▸ Work to complete
Check each line of the records for "DopeeDev"; collect those that have it.

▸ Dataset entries

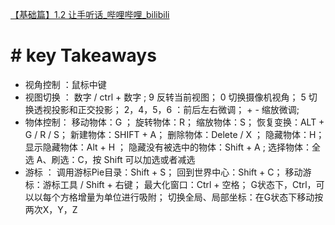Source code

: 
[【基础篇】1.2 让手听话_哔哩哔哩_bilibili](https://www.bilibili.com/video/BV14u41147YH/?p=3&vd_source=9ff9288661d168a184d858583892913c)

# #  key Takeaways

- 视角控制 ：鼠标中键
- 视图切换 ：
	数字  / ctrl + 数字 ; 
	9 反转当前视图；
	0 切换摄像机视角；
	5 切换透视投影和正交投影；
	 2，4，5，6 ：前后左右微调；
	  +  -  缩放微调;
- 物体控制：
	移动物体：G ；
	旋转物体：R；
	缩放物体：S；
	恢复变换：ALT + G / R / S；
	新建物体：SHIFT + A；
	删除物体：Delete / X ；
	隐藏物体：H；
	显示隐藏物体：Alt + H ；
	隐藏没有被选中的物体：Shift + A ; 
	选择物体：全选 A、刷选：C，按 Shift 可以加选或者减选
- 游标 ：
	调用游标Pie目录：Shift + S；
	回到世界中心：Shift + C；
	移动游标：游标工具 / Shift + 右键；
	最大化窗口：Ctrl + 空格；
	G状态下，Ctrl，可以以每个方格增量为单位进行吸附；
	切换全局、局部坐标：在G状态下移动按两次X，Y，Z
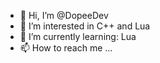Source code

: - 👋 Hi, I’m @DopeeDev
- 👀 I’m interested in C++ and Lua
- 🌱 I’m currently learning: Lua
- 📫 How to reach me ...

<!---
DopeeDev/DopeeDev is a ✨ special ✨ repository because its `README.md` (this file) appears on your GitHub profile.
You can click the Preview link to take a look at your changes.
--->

▸ Response to this task
: - 👋 Hi, I’m @DopeeDev
DopeeDev/DopeeDev is a ✨ special ✨ repository because its `README.md` (this file) appears on your GitHub profile.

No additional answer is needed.